Marojejy national park is also referred to as Marojevy National Park. This is a rugged and untamed mountainous area of 600 km² and 75-2.200 m altitude. Marojejy National Park is one of the most strikingly beautiful wild areas of the country. The magic of this beauty lies on its Jurassic park character.
90% of Marojejy national park is covered with original primary forests. There are voluptuous hillsides, completely carpeted by a lush green rainforests. Here shrubs, ferns, feathery mosses and lichens hang from the tree branches in the search of light, extend onto the horizon.
The inaccessibility of the area has created a natural laboratory that hosts a unique flora and fauna.
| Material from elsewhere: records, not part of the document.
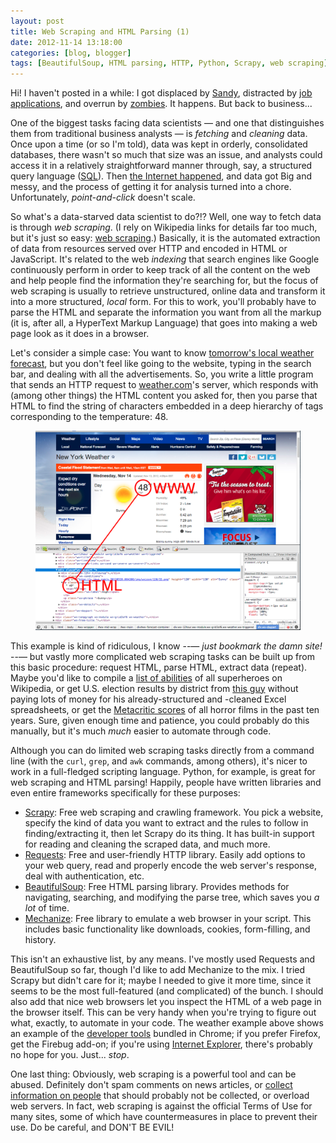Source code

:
 ```yaml
---
layout: post
title: Web Scraping and HTML Parsing (1)
date: 2012-11-14 13:18:00
categories: [blog, blogger]
tags: [BeautifulSoup, HTML parsing, HTTP, Python, Scrapy, web scraping]
---
```


Hi! I haven't posted in a while: I got displaced by [Sandy](http://www.nytimes.com/interactive/2012/10/28/nyregion/hurricane-sandy.html), distracted by [job applications](http://harmony-institute.org/about-us/career-opportunities/), and overrun by [zombies](http://youtu.be/luNueXoAw3I). It happens. But back to business...

One of the biggest tasks facing data scientists — and one that distinguishes them from traditional business analysts — is _fetching_ and _cleaning_ data. Once upon a time (or so I'm told), data was kept in orderly, consolidated databases, there wasn't so much that size was an issue, and analysts could access it in a relatively straightforward manner through, say, a structured query language ([SQL](http://en.wikipedia.org/wiki/SQL)). Then [the Internet happened](http://public.web.cern.ch/public/en/about/web-en.html), and data got Big and messy, and the process of getting it for analysis turned into a chore. Unfortunately, _point-and-click_ doesn't scale.

So what's a data-starved data scientist to do?!? Well, one way to fetch data is through _web scraping_. (I rely on Wikipedia links for details far too much, but it's just so easy: [web scraping](http://en.wikipedia.org/wiki/Web_scraping).) Basically, it is the automated extraction of data from resources served over HTTP and encoded in HTML or JavaScript. It's related to the web _indexing_ that search engines like Google continuously perform in order to keep track of all the content on the web and help people find the information they're searching for, but the focus of web scraping is usually to retrieve unstructured, online data and transform it into a more structured, _local_ form. For this to work, you'll probably have to parse the HTML and separate the information you want from all the markup (it is, after all, a HyperText Markup Language) that goes into making a web page look as it does in a browser.

Let's consider a simple case: You want to know [tomorrow's local weather forecast](http://www.weather.com/weather/tomorrow/USNY0996), but you don't feel like going to the website, typing in the search bar, and dealing with all the advertisements. So, you write a little program that sends an HTTP request to [weather.com](http://www.weather.com/)'s server, which responds with (among other things) the HTML content you asked for, then you parse that HTML to find the string of characters embedded in a deep hierarchy of tags corresponding to the temperature: 48.

<figure>
  <img class="tqw" src="/assets/images/2012-11-14-weather-dot-com-example.png" alt="2012-11-14-weather-dot-com-example.png">
</figure>

This example is kind of ridiculous, I know --— _just bookmark the damn site!_ --— but vastly more complicated web scraping tasks can be built up from this basic procedure: request HTML, parse HTML, extract data (repeat). Maybe you'd like to compile a [list of abilities](http://en.wikipedia.org/wiki/Superman#Powers_and_abilities) of all superheroes on Wikipedia, or get U.S. election results by district from [this guy](http://uselectionatlas.org/) without paying lots of money for his already-structured and -cleaned Excel spreadsheets, or get the [Metacritic scores](http://www.metacritic.com/search/movie/results?genres%5Bhorror%5D=1&date_range_from=11-14-2002&search_type=advanced&sort=score) of all horror films in the past ten years. Sure, given enough time and patience, you could probably do this manually, but it's much _much_ easier to automate through code.

Although you can do limited web scraping tasks directly from a command line (with the `curl`, `grep`, and `awk` commands, among others), it's nicer to work in a full-fledged scripting language. Python, for example, is great for web scraping and HTML parsing! Happily, people have written libraries and even entire frameworks specifically for these purposes:

- [Scrapy](http://scrapy.org/): Free web scraping and crawling framework. You pick a website, specify the kind of data you want to extract and the rules to follow in finding/extracting it, then let Scrapy do its thing. It has built-in support for reading and cleaning the scraped data, and much more.
- [Requests](http://docs.python-requests.org/en/latest/): Free and user-friendly HTTP library. Easily add options to your web query, read and properly encode the web server's response, deal with authentication, etc.
- [BeautifulSoup](http://www.crummy.com/software/BeautifulSoup/): Free HTML parsing library. Provides methods for navigating, searching, and modifying the parse tree, which saves you _a lot_ of time.
- [Mechanize](http://wwwsearch.sourceforge.net/mechanize/): Free library to emulate a web browser in your script. This includes basic functionality like downloads, cookies, form-filling, and history.

This isn't an exhaustive list, by any means. I've mostly used Requests and BeautifulSoup so far, though I'd like to add Mechanize to the mix. I tried Scrapy but didn't care for it; maybe I needed to give it more time, since it seems to be the most full-featured (and complicated) of the bunch. I should also add that nice web browsers let you inspect the HTML of a web page in the browser itself. This can be very handy when you're trying to figure out what, exactly, to automate in your code. The weather example above shows an example of the [developer tools](https://developers.google.com/chrome-developer-tools/docs/overview) bundled in Chrome; if you prefer Firefox, get the Firebug add-on; if you're using [Internet Explorer](https://addons.mozilla.org/en-us/firefox/addon/firebug/), there's probably no hope for you. Just... _stop_.

One last thing: Obviously, web scraping is a powerful tool and can be abused. Definitely don't spam comments on news articles, or [collect information on people](http://online.wsj.com/article/SB10001424052748703358504575544381288117888.html) that should probably not be collected, or overload web servers. In fact, web scraping is against the official Terms of Use for many sites, some of which have countermeasures in place to prevent their use. Do be careful, and DON'T BE EVIL!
For a long time Marojejy National park, created in 1952, was reserved exclusively for scientists until it finally opened to the general public.
In June 2007, it was officially declared a UNESCO World Heritage Site in recognition of its unparalleled biodiversity and stunning landscapes. Hopefully these two significant events will become a turning point for the park’s major threat.
The threats are the traditional slash and burn method (called tavy) practised by the Tsimihety people. It has been reported that during the political crisis of 2009 precious woods have been illegal cut within the National Park boudaries.
Flora and Fauna in Marojejy National Park
There is a rich list of plants and animals in Marojejy National Park. Most of these are endemic to the area and is truly impressive.
Flora Biosphere in Marojejy National Park
At least 275 species of ferns and more than 50 species of palms have been catalogued in the different types of forest depending on the altitude.
In the low altitude rainforest it is dominated by palm tress up to 800 m. The montane forest from 800 to 1500 m where 300 epiphytes species grow together with bamboo, mosses and lichens.
We have the sclerophyllous forest up to 1800 m where the lichens and mosses are most common, and moorland mountain vegetation from 1800 upwards.
Fauna Biosphere in Marojejy National Park
Concerning the fauna, 150 species of amphibians and reptiles live in Marojejy. They include 60 frogs such as the green climbing mantilla, leaf-tailed geckos, brookesia chameleons and lot of leeches.
There are 45 mammal species, among the 11 lemurs. The most representative is the critically endangered silky sifaka. This only occurs here and in Anjanaharibe-Sud Reserve.
Another lemurs found here are Indri, red-bellied lemur, Eastern woolly lemur, aye-aye, bamboo lemur or Weasel sportive lemur.
Birds are also very well represented with 118 species have been observed so far. They include the helmet vanga, Madagascarserpent-eagle, velvet asity, cryptic warbler, short-legged ground roller or Scaly ground-roller.
And yet, the park still remains considerably unknown. Virtually every expedition up the slippery slopes and the roaring streams succeeds with the discovery of new species, mainly invertebrates.
Where is Marojejy National Park
Marojejy national park is located in northeast Madagascar. This Madagascar national park is on the sacred mountain’s slopes of same name inside Sava province.
The “capital of vanilla”, Sambava, is about 60 km eastern to Marojejy. From there, a street passing the national park reaches to Andapa in Madagascar’s northwest. Due to its isolated location and lack of infrastructure.
It is quite challenging to travel to Marojejy national park. The one and only safe way there is flying from the capital, Antananarivo, or Maroantsetra to Sambava. You can continue from there via car (relatively good road condition from Sambava until park office).
Take the overland road from Ambilobe to the East via Vohémar at northeastern coast. Go further on to Sambava mainly consists of dirt tracks, which are hardly drivable.
Periodically, this route is not drivable at all and lots of unforeseen events (broken bridges, sloughs and swelling rivers after rain) discourage any traveller from trying this way.